YOUR OBJECTIVE: Locate each line with the string "objetivos" in the listing below and copy it.

☆ ☆ ☆

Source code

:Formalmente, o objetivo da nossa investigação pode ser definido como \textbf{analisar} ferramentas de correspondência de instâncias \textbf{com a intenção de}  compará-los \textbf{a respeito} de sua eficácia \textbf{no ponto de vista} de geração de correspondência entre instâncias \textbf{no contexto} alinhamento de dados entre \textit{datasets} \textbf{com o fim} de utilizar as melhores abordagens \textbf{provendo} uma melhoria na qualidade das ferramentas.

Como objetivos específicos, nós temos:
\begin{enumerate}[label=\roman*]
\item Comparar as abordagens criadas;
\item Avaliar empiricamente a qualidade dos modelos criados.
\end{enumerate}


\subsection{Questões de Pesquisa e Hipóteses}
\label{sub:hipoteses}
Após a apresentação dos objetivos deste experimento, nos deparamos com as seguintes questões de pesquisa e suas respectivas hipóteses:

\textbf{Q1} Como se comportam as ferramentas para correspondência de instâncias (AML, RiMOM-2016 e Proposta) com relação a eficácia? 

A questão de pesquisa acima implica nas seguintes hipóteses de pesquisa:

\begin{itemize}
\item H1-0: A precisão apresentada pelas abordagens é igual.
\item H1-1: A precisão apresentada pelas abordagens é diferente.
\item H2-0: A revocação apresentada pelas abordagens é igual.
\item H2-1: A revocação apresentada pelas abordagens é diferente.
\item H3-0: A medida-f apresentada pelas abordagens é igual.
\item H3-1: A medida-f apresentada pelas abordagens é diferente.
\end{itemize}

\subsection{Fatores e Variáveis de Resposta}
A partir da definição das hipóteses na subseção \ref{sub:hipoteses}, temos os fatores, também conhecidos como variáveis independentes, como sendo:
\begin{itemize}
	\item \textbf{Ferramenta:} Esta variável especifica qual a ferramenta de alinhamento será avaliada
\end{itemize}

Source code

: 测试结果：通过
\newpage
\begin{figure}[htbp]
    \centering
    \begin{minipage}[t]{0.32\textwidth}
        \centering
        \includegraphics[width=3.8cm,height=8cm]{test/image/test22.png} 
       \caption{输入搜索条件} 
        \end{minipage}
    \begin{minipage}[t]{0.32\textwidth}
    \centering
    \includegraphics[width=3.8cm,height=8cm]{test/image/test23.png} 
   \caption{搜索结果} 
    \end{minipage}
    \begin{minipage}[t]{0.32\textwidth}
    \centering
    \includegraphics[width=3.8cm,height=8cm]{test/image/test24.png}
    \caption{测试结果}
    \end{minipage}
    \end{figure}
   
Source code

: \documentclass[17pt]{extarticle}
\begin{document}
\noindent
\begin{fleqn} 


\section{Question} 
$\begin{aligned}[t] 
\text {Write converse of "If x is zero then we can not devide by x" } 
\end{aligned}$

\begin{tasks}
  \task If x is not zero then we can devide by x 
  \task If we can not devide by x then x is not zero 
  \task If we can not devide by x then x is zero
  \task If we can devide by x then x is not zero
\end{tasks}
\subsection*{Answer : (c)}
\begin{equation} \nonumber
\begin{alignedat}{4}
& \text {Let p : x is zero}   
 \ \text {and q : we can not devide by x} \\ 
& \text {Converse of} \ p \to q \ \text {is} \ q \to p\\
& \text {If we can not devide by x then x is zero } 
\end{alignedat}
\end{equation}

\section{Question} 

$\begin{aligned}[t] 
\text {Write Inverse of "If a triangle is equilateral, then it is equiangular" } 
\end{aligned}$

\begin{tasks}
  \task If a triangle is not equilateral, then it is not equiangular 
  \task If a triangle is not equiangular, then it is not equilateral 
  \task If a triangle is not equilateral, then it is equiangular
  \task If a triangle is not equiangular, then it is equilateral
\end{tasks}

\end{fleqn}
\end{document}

☆ ☆ ☆

WRITTEN RESPONSE:
Como objetivos específicos, nós temos:
Após a apresentação dos objetivos deste experimento, nos deparamos com as seguintes questões de pesquisa e suas respectivas hipóteses:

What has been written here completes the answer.